**TASK REQUIREMENTS**: Copy every record below, exactly as written.

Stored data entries
════════

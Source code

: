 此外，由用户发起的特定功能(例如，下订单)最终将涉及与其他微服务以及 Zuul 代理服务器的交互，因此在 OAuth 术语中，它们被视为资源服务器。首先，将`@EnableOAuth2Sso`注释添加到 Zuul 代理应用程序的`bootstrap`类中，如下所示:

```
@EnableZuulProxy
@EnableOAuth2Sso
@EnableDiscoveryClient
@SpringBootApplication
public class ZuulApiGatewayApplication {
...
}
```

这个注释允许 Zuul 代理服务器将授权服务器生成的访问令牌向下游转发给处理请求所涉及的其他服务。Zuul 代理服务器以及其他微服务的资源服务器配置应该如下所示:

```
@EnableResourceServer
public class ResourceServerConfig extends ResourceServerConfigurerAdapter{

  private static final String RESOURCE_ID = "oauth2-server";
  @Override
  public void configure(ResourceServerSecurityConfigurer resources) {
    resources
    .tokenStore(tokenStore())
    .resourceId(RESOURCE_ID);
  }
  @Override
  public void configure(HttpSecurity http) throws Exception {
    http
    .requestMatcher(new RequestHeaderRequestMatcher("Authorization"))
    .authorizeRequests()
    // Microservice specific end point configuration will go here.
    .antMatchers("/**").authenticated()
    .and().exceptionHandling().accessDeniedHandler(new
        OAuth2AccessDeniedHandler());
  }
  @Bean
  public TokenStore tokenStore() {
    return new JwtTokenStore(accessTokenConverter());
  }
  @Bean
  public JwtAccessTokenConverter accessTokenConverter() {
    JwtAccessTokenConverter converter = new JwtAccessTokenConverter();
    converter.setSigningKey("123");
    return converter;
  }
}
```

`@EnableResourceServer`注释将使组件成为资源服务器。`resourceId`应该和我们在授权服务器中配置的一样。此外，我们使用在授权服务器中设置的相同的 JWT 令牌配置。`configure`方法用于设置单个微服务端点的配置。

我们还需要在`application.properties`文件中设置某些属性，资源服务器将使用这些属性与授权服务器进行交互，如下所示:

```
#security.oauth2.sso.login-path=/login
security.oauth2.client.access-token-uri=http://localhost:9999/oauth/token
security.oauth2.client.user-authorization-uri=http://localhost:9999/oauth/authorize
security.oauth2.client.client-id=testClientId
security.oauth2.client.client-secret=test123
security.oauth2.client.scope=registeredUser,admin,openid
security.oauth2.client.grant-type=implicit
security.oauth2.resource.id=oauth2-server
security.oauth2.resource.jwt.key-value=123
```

════════

**EXERCISE RESPONSE**:
Source code

: 此外，由用户发起的特定功能(例如，下订单)最终将涉及与其他微服务以及 Zuul 代理服务器的交互，因此在 OAuth 术语中，它们被视为资源服务器。首先，将`@EnableOAuth2Sso`注释添加到 Zuul 代理应用程序的`bootstrap`类中，如下所示:

```
@EnableZuulProxy
@EnableOAuth2Sso
@EnableDiscoveryClient
@SpringBootApplication
public class ZuulApiGatewayApplication {
...
}
```

这个注释允许 Zuul 代理服务器将授权服务器生成的访问令牌向下游转发给处理请求所涉及的其他服务。Zuul 代理服务器以及其他微服务的资源服务器配置应该如下所示:

```
@EnableResourceServer
public class ResourceServerConfig extends ResourceServerConfigurerAdapter{

  private static final String RESOURCE_ID = "oauth2-server";
  @Override
  public void configure(ResourceServerSecurityConfigurer resources) {
    resources
    .tokenStore(tokenStore())
    .resourceId(RESOURCE_ID);
  }
  @Override
  public void configure(HttpSecurity http) throws Exception {
    http
    .requestMatcher(new RequestHeaderRequestMatcher("Authorization"))
    .authorizeRequests()
    // Microservice specific end point configuration will go here.
    .antMatchers("/**").authenticated()
    .and().exceptionHandling().accessDeniedHandler(new
        OAuth2AccessDeniedHandler());
  }
  @Bean
  public TokenStore tokenStore() {
    return new JwtTokenStore(accessTokenConverter());
  }
  @Bean
  public JwtAccessTokenConverter accessTokenConverter() {
    JwtAccessTokenConverter converter = new JwtAccessTokenConverter();
    converter.setSigningKey("123");
    return converter;
  }
}
```

`@EnableResourceServer`注释将使组件成为资源服务器。`resourceId`应该和我们在授权服务器中配置的一样。此外，我们使用在授权服务器中设置的相同的 JWT 令牌配置。`configure`方法用于设置单个微服务端点的配置。

我们还需要在`application.properties`文件中设置某些属性，资源服务器将使用这些属性与授权服务器进行交互，如下所示:

```
#security.oauth2.sso.login-path=/login
security.oauth2.client.access-token-uri=http://localhost:9999/oauth/token
security.oauth2.client.user-authorization-uri=http://localhost:9999/oauth/authorize
security.oauth2.client.client-id=testClientId
security.oauth2.client.client-secret=test123
security.oauth2.client.scope=registeredUser,admin,openid
security.oauth2.client.grant-type=implicit
security.oauth2.resource.id=oauth2-server
security.oauth2.resource.jwt.key-value=123
```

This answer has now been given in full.